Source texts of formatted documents
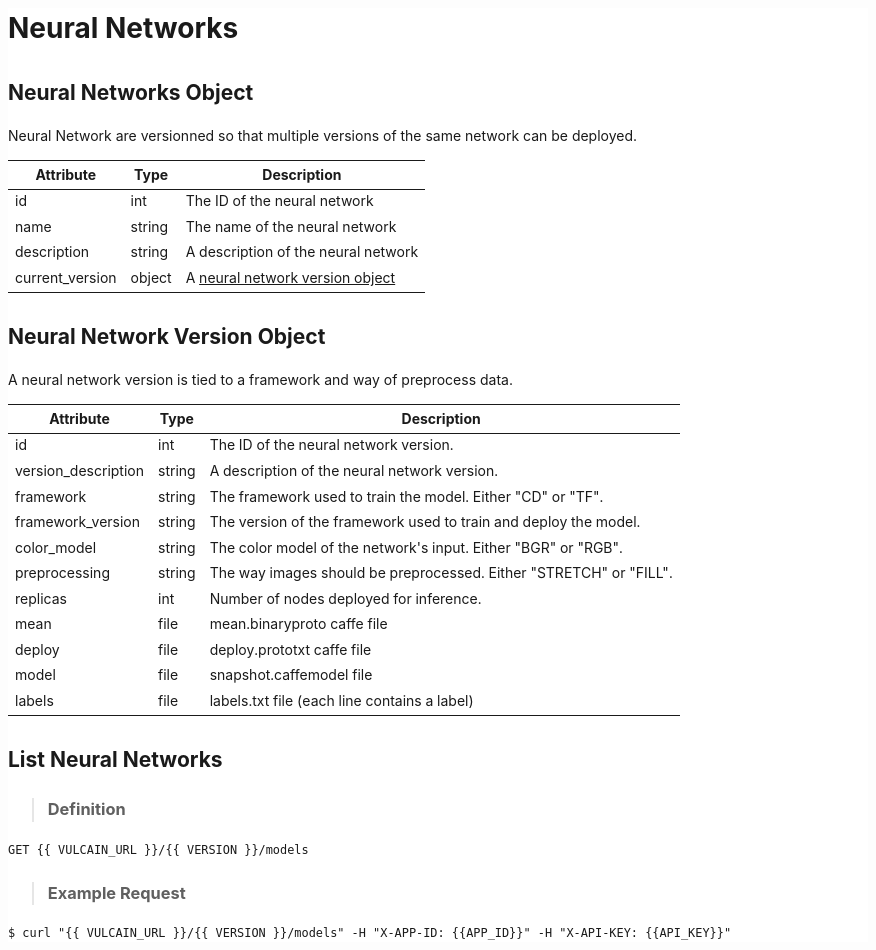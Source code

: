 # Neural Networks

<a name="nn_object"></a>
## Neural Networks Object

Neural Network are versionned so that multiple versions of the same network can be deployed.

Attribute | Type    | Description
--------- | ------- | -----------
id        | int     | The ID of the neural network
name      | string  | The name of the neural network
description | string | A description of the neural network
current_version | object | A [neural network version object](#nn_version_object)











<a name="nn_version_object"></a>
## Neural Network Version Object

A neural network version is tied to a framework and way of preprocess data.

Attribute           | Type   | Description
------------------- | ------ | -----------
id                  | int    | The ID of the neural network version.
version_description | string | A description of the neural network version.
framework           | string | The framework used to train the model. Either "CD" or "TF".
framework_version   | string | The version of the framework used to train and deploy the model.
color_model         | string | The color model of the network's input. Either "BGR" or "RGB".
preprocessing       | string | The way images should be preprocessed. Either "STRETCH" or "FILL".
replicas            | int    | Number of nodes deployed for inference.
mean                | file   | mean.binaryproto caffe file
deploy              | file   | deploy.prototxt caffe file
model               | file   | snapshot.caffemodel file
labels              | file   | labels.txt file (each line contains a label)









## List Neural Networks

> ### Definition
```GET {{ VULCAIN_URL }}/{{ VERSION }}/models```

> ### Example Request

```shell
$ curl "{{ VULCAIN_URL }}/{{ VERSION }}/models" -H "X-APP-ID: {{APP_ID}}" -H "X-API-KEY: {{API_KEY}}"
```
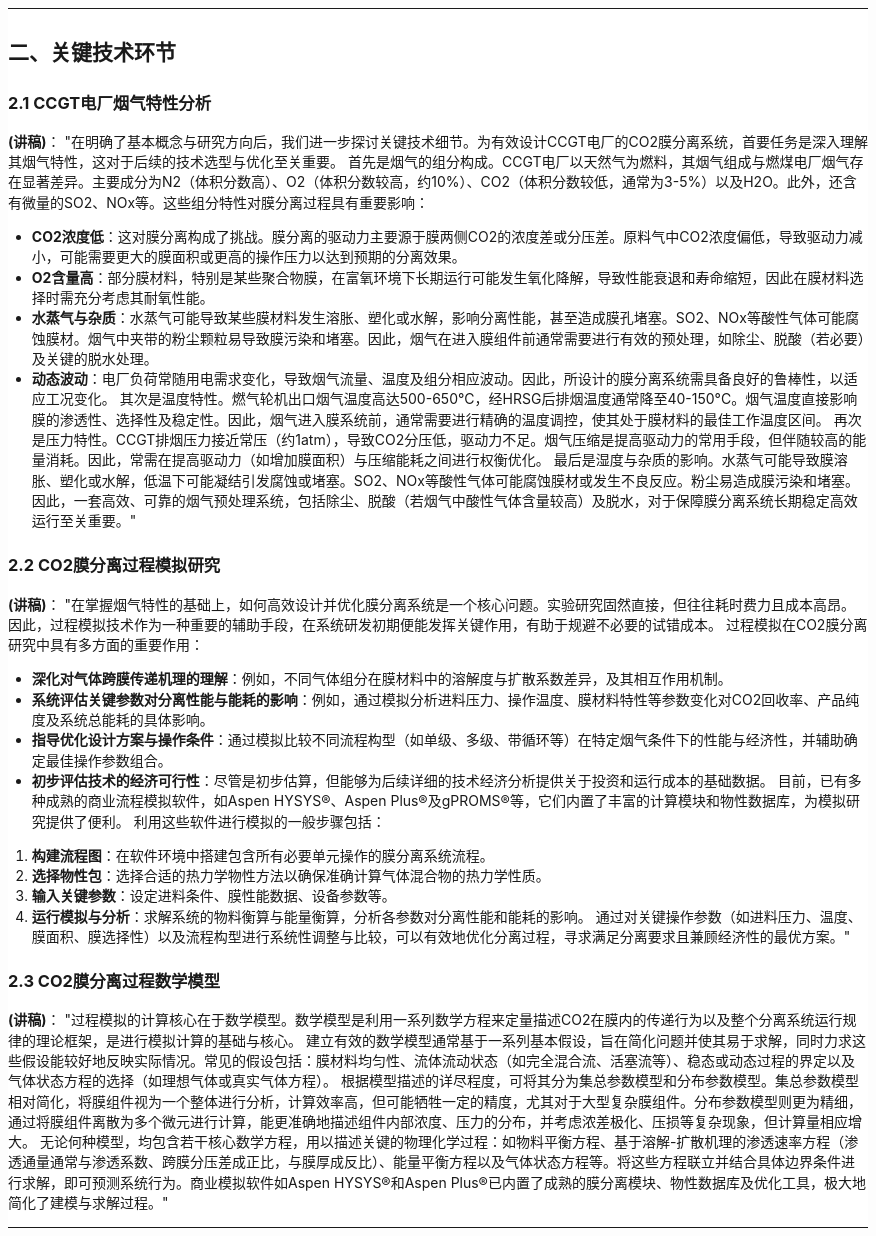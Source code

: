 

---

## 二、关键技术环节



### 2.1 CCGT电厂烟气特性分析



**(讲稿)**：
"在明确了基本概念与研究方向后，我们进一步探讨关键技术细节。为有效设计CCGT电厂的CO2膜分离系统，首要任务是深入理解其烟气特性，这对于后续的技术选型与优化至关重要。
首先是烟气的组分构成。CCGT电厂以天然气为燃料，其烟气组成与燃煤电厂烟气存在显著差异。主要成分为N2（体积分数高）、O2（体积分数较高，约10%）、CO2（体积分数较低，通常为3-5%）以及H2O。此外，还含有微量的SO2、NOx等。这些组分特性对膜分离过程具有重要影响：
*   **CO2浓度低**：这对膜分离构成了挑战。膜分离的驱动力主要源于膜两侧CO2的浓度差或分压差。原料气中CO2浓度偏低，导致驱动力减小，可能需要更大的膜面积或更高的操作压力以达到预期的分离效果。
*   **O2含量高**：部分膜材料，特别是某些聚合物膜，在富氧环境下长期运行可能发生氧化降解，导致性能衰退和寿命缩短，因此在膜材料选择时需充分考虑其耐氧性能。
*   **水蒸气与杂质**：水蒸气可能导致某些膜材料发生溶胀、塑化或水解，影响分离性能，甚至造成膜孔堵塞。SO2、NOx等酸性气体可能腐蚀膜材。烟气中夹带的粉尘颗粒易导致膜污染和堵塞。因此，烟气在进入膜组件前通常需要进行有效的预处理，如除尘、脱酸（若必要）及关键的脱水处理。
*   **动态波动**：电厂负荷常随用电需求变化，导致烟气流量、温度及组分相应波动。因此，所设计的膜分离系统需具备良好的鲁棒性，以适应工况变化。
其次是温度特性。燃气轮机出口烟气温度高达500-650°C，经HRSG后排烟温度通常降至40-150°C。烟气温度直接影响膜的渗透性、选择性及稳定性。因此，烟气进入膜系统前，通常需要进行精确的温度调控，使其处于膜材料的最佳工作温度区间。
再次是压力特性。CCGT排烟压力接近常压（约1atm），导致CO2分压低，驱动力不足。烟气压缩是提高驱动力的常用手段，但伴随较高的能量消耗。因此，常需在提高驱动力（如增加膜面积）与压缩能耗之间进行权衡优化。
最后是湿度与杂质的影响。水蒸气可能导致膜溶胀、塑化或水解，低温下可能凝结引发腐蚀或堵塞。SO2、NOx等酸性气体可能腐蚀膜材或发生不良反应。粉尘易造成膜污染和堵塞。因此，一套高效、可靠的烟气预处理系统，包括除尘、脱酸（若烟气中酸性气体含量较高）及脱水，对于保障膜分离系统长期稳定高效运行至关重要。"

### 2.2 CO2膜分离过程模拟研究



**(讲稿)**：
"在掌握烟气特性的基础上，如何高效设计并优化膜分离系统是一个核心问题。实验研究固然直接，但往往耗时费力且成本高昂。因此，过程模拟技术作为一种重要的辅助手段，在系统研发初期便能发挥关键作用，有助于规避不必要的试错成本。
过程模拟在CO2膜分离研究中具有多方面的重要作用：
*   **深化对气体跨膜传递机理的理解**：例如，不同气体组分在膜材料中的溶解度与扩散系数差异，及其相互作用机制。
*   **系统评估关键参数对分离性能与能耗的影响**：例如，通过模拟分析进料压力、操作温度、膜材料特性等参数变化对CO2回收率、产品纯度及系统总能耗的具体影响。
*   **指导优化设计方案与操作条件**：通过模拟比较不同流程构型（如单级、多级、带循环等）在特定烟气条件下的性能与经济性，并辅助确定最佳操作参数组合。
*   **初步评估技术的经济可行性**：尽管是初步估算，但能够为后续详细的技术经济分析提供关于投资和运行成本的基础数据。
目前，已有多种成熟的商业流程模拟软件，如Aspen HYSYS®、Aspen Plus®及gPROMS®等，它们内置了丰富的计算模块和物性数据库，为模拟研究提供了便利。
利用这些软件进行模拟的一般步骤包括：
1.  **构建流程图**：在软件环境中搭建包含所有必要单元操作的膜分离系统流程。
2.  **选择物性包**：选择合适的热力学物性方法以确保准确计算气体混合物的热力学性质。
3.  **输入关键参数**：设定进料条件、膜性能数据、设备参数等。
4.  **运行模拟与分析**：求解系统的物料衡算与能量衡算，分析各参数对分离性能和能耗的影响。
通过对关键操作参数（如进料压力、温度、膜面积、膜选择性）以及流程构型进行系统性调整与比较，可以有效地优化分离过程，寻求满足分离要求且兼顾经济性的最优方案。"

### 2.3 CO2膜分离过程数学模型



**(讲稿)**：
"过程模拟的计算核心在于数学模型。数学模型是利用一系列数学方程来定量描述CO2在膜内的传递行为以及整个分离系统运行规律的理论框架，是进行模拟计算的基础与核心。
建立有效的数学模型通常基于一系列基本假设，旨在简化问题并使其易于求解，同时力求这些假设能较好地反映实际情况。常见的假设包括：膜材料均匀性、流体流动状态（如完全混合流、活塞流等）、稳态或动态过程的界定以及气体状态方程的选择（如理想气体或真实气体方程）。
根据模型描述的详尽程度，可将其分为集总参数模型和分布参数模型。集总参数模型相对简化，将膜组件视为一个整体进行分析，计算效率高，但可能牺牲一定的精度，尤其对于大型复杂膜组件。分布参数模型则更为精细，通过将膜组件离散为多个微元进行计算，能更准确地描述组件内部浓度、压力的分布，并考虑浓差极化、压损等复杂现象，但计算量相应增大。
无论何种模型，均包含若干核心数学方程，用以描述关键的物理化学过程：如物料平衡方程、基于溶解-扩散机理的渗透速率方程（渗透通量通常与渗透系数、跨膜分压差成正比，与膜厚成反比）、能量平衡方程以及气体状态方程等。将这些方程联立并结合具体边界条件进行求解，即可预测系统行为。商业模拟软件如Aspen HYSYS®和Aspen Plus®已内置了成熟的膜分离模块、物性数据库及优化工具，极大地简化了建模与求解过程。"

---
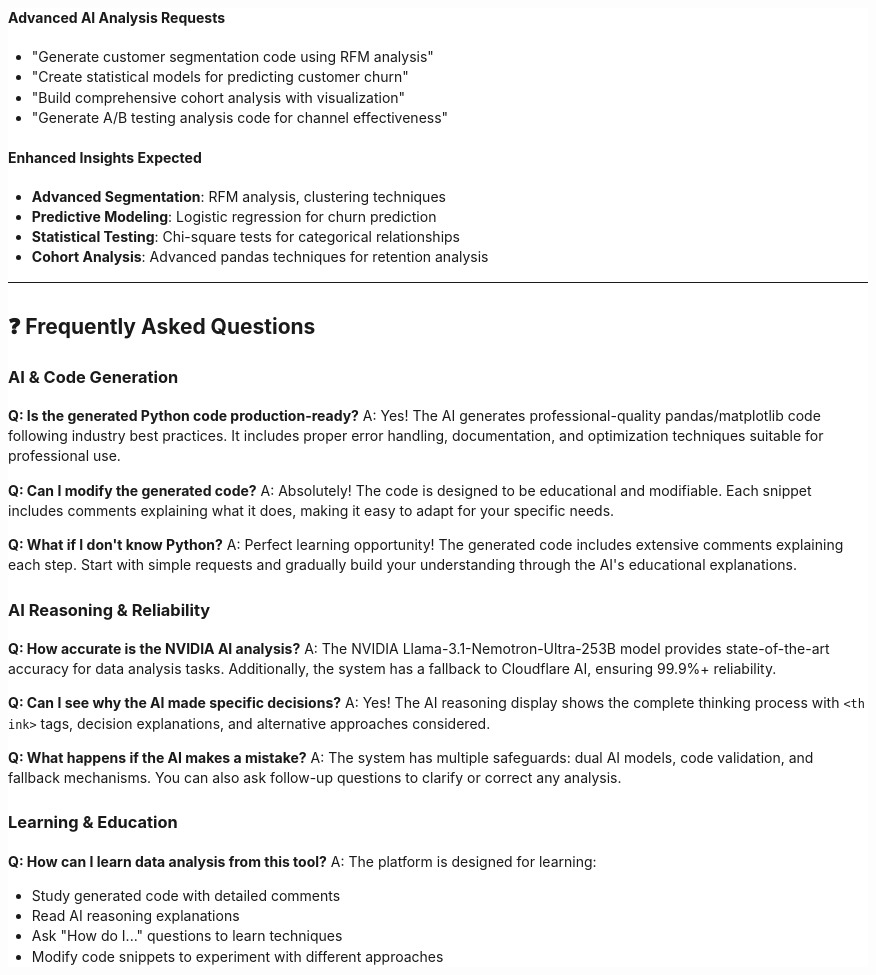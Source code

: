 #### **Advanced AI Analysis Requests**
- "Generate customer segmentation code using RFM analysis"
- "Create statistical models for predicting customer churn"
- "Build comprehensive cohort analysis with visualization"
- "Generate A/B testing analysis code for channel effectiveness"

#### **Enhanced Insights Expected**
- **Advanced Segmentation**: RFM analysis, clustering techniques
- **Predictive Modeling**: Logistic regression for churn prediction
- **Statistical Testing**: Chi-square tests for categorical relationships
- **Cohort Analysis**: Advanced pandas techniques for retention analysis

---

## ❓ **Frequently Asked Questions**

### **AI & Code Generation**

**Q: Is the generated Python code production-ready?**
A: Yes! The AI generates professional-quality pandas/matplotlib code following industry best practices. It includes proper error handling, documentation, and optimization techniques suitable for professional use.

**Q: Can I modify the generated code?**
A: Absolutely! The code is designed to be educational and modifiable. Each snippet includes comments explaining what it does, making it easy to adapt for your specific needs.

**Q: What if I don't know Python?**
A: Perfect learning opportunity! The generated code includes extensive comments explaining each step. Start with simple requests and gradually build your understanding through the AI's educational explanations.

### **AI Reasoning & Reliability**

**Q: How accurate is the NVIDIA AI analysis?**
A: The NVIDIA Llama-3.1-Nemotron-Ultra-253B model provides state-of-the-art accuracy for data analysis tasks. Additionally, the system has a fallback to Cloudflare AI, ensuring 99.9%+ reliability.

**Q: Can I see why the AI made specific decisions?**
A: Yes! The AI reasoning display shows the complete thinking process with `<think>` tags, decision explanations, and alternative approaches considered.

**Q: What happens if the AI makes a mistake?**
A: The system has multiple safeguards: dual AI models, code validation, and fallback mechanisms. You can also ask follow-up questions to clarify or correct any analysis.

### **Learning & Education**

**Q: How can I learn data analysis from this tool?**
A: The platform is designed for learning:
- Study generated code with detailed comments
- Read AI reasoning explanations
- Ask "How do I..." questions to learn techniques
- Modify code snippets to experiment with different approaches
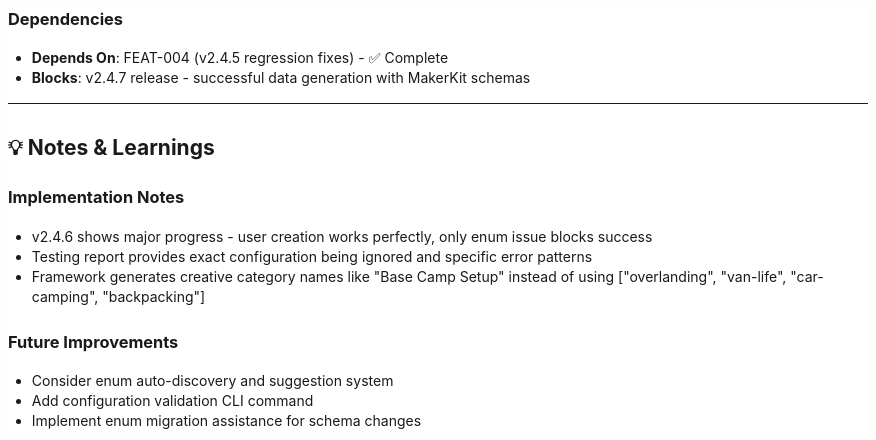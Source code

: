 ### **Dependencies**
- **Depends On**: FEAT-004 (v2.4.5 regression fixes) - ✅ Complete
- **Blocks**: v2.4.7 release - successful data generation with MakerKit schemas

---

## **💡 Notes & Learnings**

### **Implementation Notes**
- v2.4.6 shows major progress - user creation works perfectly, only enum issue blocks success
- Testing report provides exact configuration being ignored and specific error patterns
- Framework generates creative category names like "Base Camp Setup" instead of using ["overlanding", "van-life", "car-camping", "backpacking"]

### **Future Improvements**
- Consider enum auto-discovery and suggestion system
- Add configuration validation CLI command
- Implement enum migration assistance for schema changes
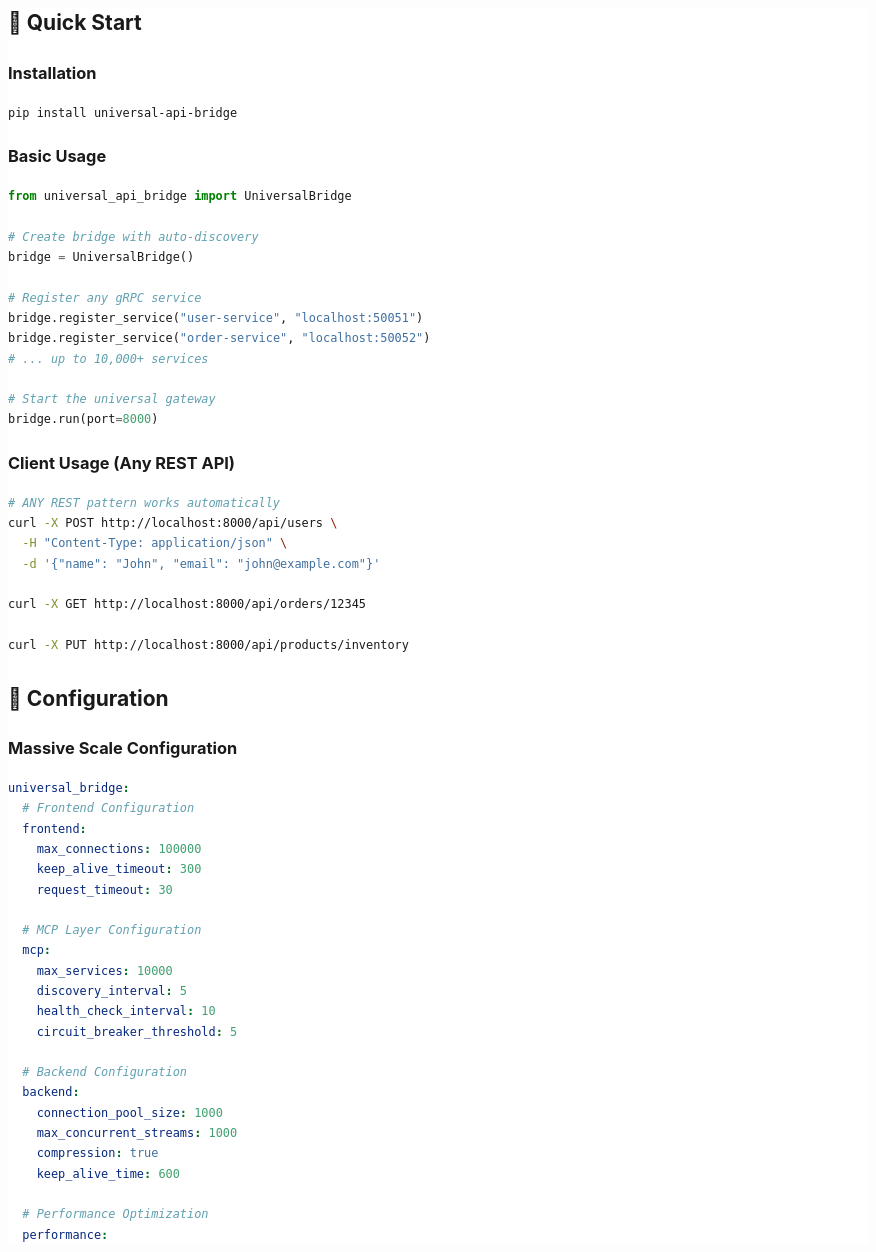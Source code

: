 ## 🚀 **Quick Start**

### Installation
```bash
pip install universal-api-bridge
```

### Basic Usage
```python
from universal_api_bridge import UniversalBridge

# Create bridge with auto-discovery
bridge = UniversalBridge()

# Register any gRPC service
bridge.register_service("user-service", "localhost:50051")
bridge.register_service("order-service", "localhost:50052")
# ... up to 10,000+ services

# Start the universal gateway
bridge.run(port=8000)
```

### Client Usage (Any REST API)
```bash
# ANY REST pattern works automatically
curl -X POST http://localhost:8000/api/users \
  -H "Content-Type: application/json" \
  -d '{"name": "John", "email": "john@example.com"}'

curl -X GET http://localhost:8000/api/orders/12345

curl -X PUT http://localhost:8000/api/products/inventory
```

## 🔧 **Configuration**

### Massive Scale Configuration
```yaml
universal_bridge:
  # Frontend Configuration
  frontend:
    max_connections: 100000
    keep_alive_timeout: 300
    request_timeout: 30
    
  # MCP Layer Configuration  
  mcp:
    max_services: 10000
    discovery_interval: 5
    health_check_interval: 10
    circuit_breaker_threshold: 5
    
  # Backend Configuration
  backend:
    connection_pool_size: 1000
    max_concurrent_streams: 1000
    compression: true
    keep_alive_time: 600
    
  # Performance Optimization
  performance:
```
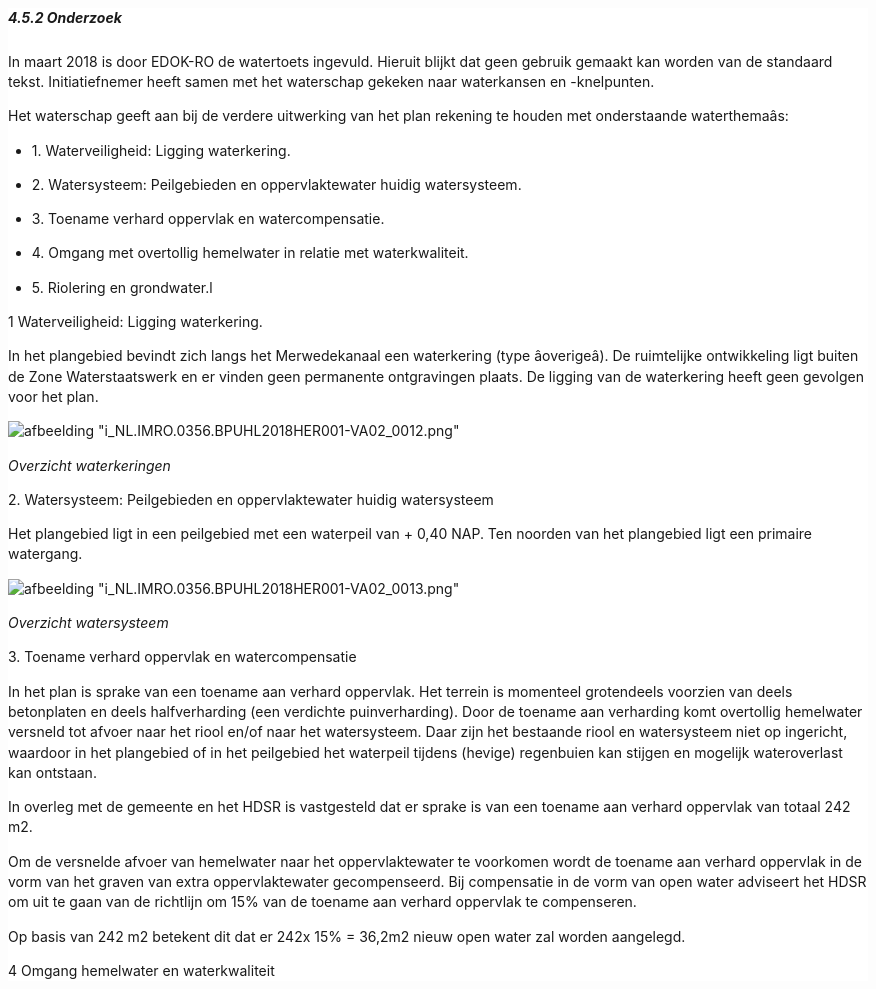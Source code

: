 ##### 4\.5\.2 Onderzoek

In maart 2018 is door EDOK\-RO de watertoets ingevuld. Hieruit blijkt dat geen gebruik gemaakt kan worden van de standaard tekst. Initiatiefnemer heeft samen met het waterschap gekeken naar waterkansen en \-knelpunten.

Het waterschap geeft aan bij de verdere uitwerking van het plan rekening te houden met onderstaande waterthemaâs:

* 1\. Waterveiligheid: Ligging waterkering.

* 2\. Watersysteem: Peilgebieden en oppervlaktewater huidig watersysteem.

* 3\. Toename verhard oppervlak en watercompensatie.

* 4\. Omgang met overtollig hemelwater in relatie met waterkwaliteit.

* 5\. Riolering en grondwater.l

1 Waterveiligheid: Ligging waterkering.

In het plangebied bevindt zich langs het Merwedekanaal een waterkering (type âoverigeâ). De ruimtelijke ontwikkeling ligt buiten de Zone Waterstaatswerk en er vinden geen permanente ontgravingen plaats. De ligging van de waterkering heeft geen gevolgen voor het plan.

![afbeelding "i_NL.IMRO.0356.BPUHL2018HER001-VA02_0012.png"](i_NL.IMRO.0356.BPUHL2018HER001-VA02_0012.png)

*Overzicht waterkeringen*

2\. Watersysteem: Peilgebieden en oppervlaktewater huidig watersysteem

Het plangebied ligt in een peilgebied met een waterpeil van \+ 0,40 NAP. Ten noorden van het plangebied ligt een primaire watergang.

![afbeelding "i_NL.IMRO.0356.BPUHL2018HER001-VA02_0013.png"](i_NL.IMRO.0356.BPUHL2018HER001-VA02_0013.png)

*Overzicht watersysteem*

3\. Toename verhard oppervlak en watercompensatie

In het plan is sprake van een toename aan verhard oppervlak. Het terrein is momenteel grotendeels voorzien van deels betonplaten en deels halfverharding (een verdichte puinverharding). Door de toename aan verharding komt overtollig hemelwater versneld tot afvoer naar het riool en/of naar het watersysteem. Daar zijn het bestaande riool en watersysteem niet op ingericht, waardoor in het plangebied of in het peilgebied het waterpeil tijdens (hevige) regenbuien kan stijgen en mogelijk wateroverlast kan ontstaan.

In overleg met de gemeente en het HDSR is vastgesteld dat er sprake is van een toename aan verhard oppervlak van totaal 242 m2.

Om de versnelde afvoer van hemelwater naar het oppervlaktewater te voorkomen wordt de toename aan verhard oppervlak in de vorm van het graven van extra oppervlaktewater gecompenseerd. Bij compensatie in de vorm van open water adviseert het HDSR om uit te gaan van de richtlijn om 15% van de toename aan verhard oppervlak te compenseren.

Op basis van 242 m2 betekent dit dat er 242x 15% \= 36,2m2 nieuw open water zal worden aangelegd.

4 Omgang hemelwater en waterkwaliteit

• **Your goal**:
The required answer is the run of lines above, starting at the line with "Python code production-ready?**" and ending at the line with "makes a mistake?**", reproduced exactly with both ends.

• **Exercise answer**:
**Q: Is the generated Python code production-ready?**
A: Yes! The AI generates professional-quality pandas/matplotlib code following industry best practices. It includes proper error handling, documentation, and optimization techniques suitable for professional use.

**Q: Can I modify the generated code?**
A: Absolutely! The code is designed to be educational and modifiable. Each snippet includes comments explaining what it does, making it easy to adapt for your specific needs.

**Q: What if I don't know Python?**
A: Perfect learning opportunity! The generated code includes extensive comments explaining each step. Start with simple requests and gradually build your understanding through the AI's educational explanations.

### **AI Reasoning & Reliability**

**Q: How accurate is the NVIDIA AI analysis?**
A: The NVIDIA Llama-3.1-Nemotron-Ultra-253B model provides state-of-the-art accuracy for data analysis tasks. Additionally, the system has a fallback to Cloudflare AI, ensuring 99.9%+ reliability.

**Q: Can I see why the AI made specific decisions?**
A: Yes! The AI reasoning display shows the complete thinking process with `<think>` tags, decision explanations, and alternative approaches considered.

**Q: What happens if the AI makes a mistake?**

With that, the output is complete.